I found some similar question:
Object counting
And i found this was similar
http://labs.globant.com/uncategorized/peopletracker-people-and-object-tracking/
I am new to OpenCV and I've gone through the opencv documentation but I couldn't find anything which is related to count moving objects in video.
Can any one please give me a idea how to do this specially the counting part. As I read in article above, they count people who crosses the virtual line.Is there a special algorithm to detect the object crossing the line?
Your question might be to broad when you are asking about general technique that count moving objects in video sequences. I would give some hints that might help you:
As usual in computer vision, there does not exist one specific way to solve your problem. Try do do some research about people detection, background extraction and motion detection to have a wider point of view
State more clearly user requirements of your system, namely how many people can occur in the image frame? The things get complicated when you would like to track more than one person. Furthermore, can other moving objects appear on an image (e.g. animals)? If no and only one person are supposed to be track, the answer to your problem is pretty easy, see an explanation below. If yes, you will have to do more research.
Usually you cannot find in OpenCV API direct solution to computer vision problem, namely there is not such method that solve directly problem of people counting. But for sure there exists some paper, reference (usually some scientific stuff) which can be adopted to solve your problem. So there is no method that "count people crossing vertical line". You have to solve problem my merging some algorithms together.

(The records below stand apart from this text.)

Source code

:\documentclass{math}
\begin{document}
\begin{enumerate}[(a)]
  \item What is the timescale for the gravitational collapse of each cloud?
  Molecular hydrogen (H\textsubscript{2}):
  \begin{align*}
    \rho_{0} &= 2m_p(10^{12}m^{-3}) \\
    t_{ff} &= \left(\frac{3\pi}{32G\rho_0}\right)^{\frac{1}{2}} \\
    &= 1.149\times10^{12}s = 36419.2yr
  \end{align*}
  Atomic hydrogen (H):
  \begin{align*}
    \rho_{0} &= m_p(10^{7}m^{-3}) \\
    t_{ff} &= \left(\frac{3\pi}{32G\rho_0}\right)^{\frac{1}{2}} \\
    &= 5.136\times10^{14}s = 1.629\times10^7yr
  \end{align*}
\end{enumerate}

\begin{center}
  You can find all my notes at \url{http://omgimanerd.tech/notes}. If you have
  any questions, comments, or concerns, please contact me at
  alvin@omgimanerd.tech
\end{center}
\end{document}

In the link you have provided one can see that they use some algorithm for background extraction which determined what is a non-moving background and moving foreground (in our case, a walking person). We are not sure if they use something more (or sophisticated), but information about background extraction is sufficient to start with problem solving.

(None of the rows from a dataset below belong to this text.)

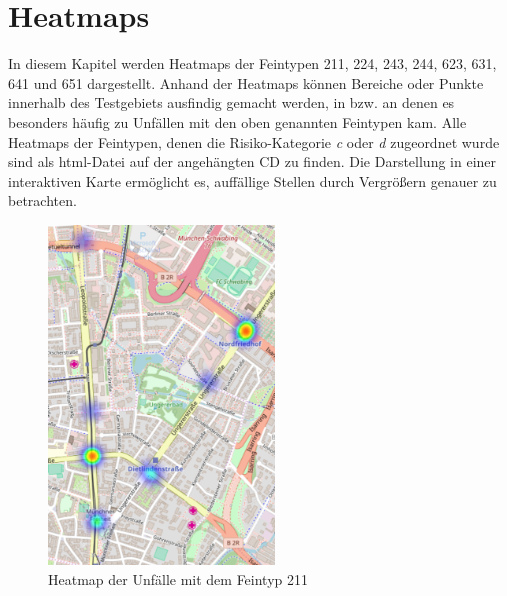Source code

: 
\chapter{Heatmaps}\label{chapter:Heatmaps}

In diesem Kapitel werden Heatmaps der Feintypen 211, 224, 243, 244, 623, 631, 641 und 651 dargestellt. Anhand der Heatmaps können Bereiche oder Punkte innerhalb des Testgebiets ausfindig gemacht werden, in bzw. an denen es besonders häufig zu Unfällen mit den oben genannten Feintypen kam. Alle Heatmaps der Feintypen, denen die Risiko-Kategorie \textit{c} oder \textit{d} zugeordnet wurde sind als html-Datei auf der angehängten CD zu finden. Die Darstellung in einer interaktiven Karte ermöglicht es, auffällige Stellen durch Vergrößern genauer zu betrachten.

\begin{savenotes}
	\begin{figure}[H]
		\centering
		\includegraphics[width=6cm,height=9cm]{figures/HM_211}
		\caption[Heatmap der Unfälle mit dem Feintyp 211]{Heatmap der Unfälle mit dem Feintyp 211}\label{fig:Heatmap_211}
	\end{figure}
\end{savenotes}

And here is my contribution to the solution. Assuming only one person walks in front of the stable placed camera and no other objects motion can be observed, do as following:
Save frame when no person is moving in front of the camera, which will be used later as a reference for background
In a loop, apply some background detector to extract parts in the image representing motion (MOG or even you can just calculate difference between background and current frame, followed by binary threshold and blob counting, see my answer here)
From the assumption, only one blob should be detected (if not, use some metrics the chooses "the best one". for example choose the one with maximum area). That blob is the person we would like to track. Knowing its position on an image, compare to the position of the "vertical line". Objects moving from left to right are exiting and from right to left entering.
Remember that this solution will only work in case of the assumption we stated.